DATA PROVIDED: Begin
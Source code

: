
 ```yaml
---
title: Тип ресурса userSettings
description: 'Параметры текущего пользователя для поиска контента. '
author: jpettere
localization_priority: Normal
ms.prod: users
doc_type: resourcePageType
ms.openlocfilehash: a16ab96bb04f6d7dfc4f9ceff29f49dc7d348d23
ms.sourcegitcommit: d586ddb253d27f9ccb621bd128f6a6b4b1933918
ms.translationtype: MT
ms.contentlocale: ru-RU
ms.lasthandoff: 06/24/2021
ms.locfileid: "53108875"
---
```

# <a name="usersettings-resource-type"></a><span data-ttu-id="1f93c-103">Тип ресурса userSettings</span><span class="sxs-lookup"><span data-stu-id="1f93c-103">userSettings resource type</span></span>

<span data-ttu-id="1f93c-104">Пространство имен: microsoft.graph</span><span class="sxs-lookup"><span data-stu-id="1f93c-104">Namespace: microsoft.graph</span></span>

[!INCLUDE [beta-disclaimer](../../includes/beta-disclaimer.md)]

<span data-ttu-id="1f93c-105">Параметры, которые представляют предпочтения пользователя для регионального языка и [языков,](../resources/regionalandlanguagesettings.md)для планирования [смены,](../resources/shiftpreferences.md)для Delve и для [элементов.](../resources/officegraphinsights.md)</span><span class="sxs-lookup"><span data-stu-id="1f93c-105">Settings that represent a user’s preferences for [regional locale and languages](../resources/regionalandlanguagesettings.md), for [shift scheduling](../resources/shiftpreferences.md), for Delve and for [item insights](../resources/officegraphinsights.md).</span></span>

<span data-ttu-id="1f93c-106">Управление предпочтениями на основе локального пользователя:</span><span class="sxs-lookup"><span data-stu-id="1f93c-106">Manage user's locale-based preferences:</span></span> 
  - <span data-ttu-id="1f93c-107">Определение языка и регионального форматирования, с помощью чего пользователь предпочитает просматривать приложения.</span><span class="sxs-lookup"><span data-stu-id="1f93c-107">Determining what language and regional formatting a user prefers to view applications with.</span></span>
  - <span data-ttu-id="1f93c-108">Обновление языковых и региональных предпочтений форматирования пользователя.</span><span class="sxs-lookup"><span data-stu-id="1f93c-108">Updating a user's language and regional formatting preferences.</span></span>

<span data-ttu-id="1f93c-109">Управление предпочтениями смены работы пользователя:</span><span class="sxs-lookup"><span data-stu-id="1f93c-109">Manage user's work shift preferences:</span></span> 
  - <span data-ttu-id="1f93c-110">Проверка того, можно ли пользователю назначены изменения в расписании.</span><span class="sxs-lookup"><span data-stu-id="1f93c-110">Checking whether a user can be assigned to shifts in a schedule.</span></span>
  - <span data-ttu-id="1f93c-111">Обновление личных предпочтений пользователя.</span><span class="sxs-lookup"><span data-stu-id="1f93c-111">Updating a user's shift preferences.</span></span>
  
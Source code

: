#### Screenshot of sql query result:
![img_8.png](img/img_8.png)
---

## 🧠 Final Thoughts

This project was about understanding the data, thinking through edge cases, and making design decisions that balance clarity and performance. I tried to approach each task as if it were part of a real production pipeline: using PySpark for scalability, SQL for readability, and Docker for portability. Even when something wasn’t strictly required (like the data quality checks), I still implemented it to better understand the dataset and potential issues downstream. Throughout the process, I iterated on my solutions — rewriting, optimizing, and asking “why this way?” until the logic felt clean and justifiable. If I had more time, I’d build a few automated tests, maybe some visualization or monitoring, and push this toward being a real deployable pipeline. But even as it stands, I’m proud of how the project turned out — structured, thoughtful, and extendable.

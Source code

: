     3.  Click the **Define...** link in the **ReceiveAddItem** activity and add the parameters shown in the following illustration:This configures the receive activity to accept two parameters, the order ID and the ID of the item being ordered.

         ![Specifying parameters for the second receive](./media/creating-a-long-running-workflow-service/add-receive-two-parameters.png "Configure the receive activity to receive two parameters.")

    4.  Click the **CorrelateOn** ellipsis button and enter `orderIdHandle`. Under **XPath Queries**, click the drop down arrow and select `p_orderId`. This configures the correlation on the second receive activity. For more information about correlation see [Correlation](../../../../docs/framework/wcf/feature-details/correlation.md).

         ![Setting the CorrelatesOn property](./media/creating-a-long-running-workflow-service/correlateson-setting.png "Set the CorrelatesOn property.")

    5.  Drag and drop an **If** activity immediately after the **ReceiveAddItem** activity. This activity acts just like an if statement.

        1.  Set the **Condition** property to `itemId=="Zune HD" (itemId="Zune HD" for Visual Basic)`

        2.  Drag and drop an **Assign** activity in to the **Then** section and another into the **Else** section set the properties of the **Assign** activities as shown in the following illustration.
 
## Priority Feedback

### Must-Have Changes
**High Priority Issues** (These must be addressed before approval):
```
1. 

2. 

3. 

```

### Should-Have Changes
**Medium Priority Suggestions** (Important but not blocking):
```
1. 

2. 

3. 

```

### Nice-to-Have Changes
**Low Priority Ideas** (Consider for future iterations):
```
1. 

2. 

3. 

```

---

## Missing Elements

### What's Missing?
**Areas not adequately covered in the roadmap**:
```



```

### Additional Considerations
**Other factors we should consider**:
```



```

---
DATA PROVIDED: End
Please copy each line above exactly as written.

Source code

:
 ```yaml
---
title: Тип ресурса userSettings
description: 'Параметры текущего пользователя для поиска контента. '
author: jpettere
localization_priority: Normal
ms.prod: users
doc_type: resourcePageType
ms.openlocfilehash: a16ab96bb04f6d7dfc4f9ceff29f49dc7d348d23
ms.sourcegitcommit: d586ddb253d27f9ccb621bd128f6a6b4b1933918
ms.translationtype: MT
ms.contentlocale: ru-RU
ms.lasthandoff: 06/24/2021
ms.locfileid: "53108875"
---
```

# <a name="usersettings-resource-type"></a><span data-ttu-id="1f93c-103">Тип ресурса userSettings</span><span class="sxs-lookup"><span data-stu-id="1f93c-103">userSettings resource type</span></span>

<span data-ttu-id="1f93c-104">Пространство имен: microsoft.graph</span><span class="sxs-lookup"><span data-stu-id="1f93c-104">Namespace: microsoft.graph</span></span>

[!INCLUDE [beta-disclaimer](../../includes/beta-disclaimer.md)]

<span data-ttu-id="1f93c-105">Параметры, которые представляют предпочтения пользователя для регионального языка и [языков,](../resources/regionalandlanguagesettings.md)для планирования [смены,](../resources/shiftpreferences.md)для Delve и для [элементов.](../resources/officegraphinsights.md)</span><span class="sxs-lookup"><span data-stu-id="1f93c-105">Settings that represent a user’s preferences for [regional locale and languages](../resources/regionalandlanguagesettings.md), for [shift scheduling](../resources/shiftpreferences.md), for Delve and for [item insights](../resources/officegraphinsights.md).</span></span>

<span data-ttu-id="1f93c-106">Управление предпочтениями на основе локального пользователя:</span><span class="sxs-lookup"><span data-stu-id="1f93c-106">Manage user's locale-based preferences:</span></span> 
  - <span data-ttu-id="1f93c-107">Определение языка и регионального форматирования, с помощью чего пользователь предпочитает просматривать приложения.</span><span class="sxs-lookup"><span data-stu-id="1f93c-107">Determining what language and regional formatting a user prefers to view applications with.</span></span>
  - <span data-ttu-id="1f93c-108">Обновление языковых и региональных предпочтений форматирования пользователя.</span><span class="sxs-lookup"><span data-stu-id="1f93c-108">Updating a user's language and regional formatting preferences.</span></span>

<span data-ttu-id="1f93c-109">Управление предпочтениями смены работы пользователя:</span><span class="sxs-lookup"><span data-stu-id="1f93c-109">Manage user's work shift preferences:</span></span> 
  - <span data-ttu-id="1f93c-110">Проверка того, можно ли пользователю назначены изменения в расписании.</span><span class="sxs-lookup"><span data-stu-id="1f93c-110">Checking whether a user can be assigned to shifts in a schedule.</span></span>
  - <span data-ttu-id="1f93c-111">Обновление личных предпочтений пользователя.</span><span class="sxs-lookup"><span data-stu-id="1f93c-111">Updating a user's shift preferences.</span></span>
  
Source code

:#### Screenshot of sql query result:
![img_8.png](img/img_8.png)
---

## 🧠 Final Thoughts

This project was about understanding the data, thinking through edge cases, and making design decisions that balance clarity and performance. I tried to approach each task as if it were part of a real production pipeline: using PySpark for scalability, SQL for readability, and Docker for portability. Even when something wasn’t strictly required (like the data quality checks), I still implemented it to better understand the dataset and potential issues downstream. Throughout the process, I iterated on my solutions — rewriting, optimizing, and asking “why this way?” until the logic felt clean and justifiable. If I had more time, I’d build a few automated tests, maybe some visualization or monitoring, and push this toward being a real deployable pipeline. But even as it stands, I’m proud of how the project turned out — structured, thoughtful, and extendable.

Source code

:     3.  Click the **Define...** link in the **ReceiveAddItem** activity and add the parameters shown in the following illustration:This configures the receive activity to accept two parameters, the order ID and the ID of the item being ordered.

         ![Specifying parameters for the second receive](./media/creating-a-long-running-workflow-service/add-receive-two-parameters.png "Configure the receive activity to receive two parameters.")

    4.  Click the **CorrelateOn** ellipsis button and enter `orderIdHandle`. Under **XPath Queries**, click the drop down arrow and select `p_orderId`. This configures the correlation on the second receive activity. For more information about correlation see [Correlation](../../../../docs/framework/wcf/feature-details/correlation.md).

         ![Setting the CorrelatesOn property](./media/creating-a-long-running-workflow-service/correlateson-setting.png "Set the CorrelatesOn property.")

    5.  Drag and drop an **If** activity immediately after the **ReceiveAddItem** activity. This activity acts just like an if statement.

        1.  Set the **Condition** property to `itemId=="Zune HD" (itemId="Zune HD" for Visual Basic)`

        2.  Drag and drop an **Assign** activity in to the **Then** section and another into the **Else** section set the properties of the **Assign** activities as shown in the following illustration.
 
## Priority Feedback

### Must-Have Changes
**High Priority Issues** (These must be addressed before approval):
```
1. 

2. 

3. 

```

### Should-Have Changes
**Medium Priority Suggestions** (Important but not blocking):
```
1. 

2. 

3. 

```

### Nice-to-Have Changes
**Low Priority Ideas** (Consider for future iterations):
```
1. 

2. 

3. 

```

---

## Missing Elements

### What's Missing?
**Areas not adequately covered in the roadmap**:
```



```

### Additional Considerations
**Other factors we should consider**:
```



```

---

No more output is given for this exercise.